(DATASET EXTRACT)
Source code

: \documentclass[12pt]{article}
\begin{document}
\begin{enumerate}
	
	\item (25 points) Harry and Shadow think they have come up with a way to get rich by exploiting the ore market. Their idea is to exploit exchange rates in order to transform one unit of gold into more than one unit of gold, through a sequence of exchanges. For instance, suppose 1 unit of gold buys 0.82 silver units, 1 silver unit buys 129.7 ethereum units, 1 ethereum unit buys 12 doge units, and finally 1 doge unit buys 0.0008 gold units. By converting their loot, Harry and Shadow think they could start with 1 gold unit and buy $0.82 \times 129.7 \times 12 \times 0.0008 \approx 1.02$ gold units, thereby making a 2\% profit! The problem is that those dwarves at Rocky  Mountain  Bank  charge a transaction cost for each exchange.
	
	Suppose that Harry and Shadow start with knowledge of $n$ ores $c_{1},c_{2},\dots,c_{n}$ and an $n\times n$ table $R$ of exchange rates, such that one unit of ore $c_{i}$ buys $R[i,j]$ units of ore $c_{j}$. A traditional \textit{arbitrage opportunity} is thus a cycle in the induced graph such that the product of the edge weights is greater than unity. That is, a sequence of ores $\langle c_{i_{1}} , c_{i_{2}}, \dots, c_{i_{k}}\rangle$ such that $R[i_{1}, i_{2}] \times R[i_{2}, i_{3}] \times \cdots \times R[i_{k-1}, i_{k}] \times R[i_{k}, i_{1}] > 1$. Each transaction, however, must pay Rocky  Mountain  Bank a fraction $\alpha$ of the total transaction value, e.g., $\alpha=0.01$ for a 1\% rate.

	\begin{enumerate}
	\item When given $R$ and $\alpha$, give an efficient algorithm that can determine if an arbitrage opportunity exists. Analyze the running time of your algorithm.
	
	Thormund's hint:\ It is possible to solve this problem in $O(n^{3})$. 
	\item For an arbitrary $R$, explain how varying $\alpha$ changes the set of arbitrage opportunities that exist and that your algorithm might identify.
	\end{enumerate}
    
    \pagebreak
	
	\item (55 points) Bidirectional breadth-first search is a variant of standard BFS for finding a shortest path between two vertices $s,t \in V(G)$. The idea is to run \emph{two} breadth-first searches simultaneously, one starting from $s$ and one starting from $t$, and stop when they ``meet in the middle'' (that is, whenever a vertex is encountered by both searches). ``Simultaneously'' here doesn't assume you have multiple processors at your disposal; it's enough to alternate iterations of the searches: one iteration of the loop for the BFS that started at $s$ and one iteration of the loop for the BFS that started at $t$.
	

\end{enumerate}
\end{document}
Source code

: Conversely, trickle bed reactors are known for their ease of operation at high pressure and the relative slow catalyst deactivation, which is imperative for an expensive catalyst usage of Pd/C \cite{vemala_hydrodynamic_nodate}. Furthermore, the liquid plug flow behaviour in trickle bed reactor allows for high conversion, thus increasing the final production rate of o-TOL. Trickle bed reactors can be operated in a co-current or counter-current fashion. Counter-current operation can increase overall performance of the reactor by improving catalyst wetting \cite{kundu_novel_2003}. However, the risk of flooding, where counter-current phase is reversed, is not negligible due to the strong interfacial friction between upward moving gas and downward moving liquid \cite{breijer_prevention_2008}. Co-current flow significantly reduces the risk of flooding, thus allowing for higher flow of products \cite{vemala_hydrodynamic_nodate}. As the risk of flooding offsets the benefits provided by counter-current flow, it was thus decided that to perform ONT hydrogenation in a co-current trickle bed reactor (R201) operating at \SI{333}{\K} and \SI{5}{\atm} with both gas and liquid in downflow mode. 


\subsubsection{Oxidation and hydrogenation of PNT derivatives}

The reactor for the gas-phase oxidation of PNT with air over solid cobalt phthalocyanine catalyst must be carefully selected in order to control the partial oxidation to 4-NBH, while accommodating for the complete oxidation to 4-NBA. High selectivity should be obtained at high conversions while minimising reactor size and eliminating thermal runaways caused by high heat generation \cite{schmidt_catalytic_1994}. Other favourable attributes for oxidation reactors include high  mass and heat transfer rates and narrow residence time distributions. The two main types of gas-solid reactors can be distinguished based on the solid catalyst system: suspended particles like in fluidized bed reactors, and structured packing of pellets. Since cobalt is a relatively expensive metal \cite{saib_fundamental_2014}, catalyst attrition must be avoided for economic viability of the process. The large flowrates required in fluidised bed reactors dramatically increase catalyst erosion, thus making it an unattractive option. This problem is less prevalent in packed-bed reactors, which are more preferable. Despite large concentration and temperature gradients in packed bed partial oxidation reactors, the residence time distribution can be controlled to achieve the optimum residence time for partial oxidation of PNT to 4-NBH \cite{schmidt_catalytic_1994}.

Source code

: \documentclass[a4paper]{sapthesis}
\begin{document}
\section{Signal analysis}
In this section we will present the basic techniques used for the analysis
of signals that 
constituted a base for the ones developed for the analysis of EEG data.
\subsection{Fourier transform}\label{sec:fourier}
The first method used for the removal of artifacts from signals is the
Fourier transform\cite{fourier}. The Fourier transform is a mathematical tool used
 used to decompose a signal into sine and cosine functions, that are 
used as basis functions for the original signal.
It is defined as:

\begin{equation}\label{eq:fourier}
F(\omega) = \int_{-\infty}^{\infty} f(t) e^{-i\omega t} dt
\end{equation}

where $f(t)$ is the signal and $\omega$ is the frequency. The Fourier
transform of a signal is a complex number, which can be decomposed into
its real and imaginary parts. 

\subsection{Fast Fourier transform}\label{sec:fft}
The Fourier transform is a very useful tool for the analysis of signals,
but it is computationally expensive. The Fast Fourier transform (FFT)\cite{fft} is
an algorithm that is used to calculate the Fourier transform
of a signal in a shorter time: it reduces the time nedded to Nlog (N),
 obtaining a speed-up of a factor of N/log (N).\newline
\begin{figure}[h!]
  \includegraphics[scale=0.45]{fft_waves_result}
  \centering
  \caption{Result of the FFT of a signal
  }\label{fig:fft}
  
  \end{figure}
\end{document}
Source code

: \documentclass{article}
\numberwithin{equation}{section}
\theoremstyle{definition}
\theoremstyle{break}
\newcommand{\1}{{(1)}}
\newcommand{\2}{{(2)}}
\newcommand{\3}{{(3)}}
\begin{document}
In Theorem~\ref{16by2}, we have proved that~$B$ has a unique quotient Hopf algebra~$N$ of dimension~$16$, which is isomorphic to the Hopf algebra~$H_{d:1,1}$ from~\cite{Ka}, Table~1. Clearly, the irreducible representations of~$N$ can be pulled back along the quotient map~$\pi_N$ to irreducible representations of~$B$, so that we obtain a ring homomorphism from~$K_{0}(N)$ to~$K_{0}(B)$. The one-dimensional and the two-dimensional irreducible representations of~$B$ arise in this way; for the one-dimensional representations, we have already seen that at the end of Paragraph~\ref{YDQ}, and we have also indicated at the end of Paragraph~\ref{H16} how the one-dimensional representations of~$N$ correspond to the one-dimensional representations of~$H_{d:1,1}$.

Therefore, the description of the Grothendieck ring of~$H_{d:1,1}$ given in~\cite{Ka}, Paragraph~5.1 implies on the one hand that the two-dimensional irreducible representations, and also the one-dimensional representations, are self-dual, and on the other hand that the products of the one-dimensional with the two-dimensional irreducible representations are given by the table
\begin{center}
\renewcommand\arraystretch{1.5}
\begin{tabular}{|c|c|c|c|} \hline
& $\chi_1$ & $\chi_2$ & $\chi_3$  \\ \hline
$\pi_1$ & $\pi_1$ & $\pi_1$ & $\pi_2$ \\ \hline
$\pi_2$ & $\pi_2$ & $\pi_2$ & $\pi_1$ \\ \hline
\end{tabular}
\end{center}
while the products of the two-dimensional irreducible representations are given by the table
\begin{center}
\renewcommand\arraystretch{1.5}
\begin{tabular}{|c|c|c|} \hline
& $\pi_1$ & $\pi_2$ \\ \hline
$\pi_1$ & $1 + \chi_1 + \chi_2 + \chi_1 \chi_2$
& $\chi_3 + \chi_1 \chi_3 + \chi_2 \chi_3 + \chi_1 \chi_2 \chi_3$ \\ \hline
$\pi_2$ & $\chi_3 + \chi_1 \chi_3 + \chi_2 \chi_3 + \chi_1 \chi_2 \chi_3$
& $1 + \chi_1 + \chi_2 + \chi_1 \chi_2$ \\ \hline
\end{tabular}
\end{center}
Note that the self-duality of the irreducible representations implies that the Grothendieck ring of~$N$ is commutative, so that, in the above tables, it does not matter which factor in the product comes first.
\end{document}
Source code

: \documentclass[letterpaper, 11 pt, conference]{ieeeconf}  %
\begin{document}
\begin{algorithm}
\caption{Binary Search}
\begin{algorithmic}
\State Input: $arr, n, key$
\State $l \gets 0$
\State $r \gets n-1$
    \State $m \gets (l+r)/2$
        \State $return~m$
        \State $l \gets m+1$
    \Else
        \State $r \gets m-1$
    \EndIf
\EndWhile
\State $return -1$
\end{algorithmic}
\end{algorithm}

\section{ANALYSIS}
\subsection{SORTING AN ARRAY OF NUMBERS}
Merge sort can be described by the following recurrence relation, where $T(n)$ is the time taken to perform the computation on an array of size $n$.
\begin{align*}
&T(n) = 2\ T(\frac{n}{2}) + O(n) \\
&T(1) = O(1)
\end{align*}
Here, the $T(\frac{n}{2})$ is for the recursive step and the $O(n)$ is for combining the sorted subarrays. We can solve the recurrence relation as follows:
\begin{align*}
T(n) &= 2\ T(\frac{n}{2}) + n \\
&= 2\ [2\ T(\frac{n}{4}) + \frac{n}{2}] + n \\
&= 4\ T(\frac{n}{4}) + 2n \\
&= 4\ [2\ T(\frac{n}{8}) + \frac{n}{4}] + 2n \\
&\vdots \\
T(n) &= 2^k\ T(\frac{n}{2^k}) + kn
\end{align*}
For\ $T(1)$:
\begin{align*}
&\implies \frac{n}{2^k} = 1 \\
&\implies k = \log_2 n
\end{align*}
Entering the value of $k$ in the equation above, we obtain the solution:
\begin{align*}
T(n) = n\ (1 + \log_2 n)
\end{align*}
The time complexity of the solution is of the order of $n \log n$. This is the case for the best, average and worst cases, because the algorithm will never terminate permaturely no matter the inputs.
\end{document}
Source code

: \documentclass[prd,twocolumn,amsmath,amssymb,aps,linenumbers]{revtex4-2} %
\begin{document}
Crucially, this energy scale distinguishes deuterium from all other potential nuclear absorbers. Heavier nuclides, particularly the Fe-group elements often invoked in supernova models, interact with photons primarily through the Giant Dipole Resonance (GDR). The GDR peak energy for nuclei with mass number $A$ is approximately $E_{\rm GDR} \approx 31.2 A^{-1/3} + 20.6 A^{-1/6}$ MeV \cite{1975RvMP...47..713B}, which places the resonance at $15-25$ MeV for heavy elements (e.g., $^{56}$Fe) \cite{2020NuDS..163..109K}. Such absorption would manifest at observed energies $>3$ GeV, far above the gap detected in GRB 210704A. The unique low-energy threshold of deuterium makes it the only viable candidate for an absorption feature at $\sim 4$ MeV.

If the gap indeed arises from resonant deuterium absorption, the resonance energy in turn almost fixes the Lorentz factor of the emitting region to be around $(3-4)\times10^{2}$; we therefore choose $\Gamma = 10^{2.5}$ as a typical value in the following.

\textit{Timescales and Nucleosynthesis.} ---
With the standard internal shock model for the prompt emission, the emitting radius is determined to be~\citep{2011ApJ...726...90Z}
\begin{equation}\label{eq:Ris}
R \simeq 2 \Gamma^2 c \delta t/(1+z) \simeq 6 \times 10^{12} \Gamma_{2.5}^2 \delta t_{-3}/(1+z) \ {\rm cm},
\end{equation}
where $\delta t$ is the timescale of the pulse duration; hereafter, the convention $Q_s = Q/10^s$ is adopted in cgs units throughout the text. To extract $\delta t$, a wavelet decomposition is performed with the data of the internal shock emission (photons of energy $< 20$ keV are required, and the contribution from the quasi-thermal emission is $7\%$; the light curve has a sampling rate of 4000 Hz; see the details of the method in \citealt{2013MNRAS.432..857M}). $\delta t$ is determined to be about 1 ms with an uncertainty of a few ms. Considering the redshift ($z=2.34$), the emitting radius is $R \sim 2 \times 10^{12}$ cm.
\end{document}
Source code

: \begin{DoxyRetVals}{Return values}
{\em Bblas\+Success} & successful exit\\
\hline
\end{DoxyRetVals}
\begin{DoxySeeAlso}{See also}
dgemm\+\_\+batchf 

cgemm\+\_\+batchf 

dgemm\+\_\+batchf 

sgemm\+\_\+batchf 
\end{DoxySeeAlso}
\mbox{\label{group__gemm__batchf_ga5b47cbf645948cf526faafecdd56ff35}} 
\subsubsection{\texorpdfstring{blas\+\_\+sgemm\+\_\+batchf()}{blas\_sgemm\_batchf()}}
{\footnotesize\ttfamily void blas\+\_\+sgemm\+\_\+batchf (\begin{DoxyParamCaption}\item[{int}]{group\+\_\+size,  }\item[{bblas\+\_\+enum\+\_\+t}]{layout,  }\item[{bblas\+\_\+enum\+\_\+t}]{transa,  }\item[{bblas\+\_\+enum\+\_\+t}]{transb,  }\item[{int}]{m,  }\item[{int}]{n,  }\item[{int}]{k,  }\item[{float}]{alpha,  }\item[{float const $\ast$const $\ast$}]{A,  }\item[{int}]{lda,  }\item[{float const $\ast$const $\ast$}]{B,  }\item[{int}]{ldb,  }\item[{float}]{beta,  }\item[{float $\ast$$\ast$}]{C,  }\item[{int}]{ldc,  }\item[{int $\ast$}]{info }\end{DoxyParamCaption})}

(TASK DESCRIPTION) In the data above, which lines lie between the line with "used as basis" and the line with "The Fourier transform is a very", inclusive? Print those lines exactly and nothing else.

(WRITTEN SOLUTION)
used as basis functions for the original signal.
It is defined as:

\begin{equation}\label{eq:fourier}
F(\omega) = \int_{-\infty}^{\infty} f(t) e^{-i\omega t} dt
\end{equation}

where $f(t)$ is the signal and $\omega$ is the frequency. The Fourier
transform of a signal is a complex number, which can be decomposed into
its real and imaginary parts. 

\subsection{Fast Fourier transform}\label{sec:fft}
The Fourier transform is a very useful tool for the analysis of signals,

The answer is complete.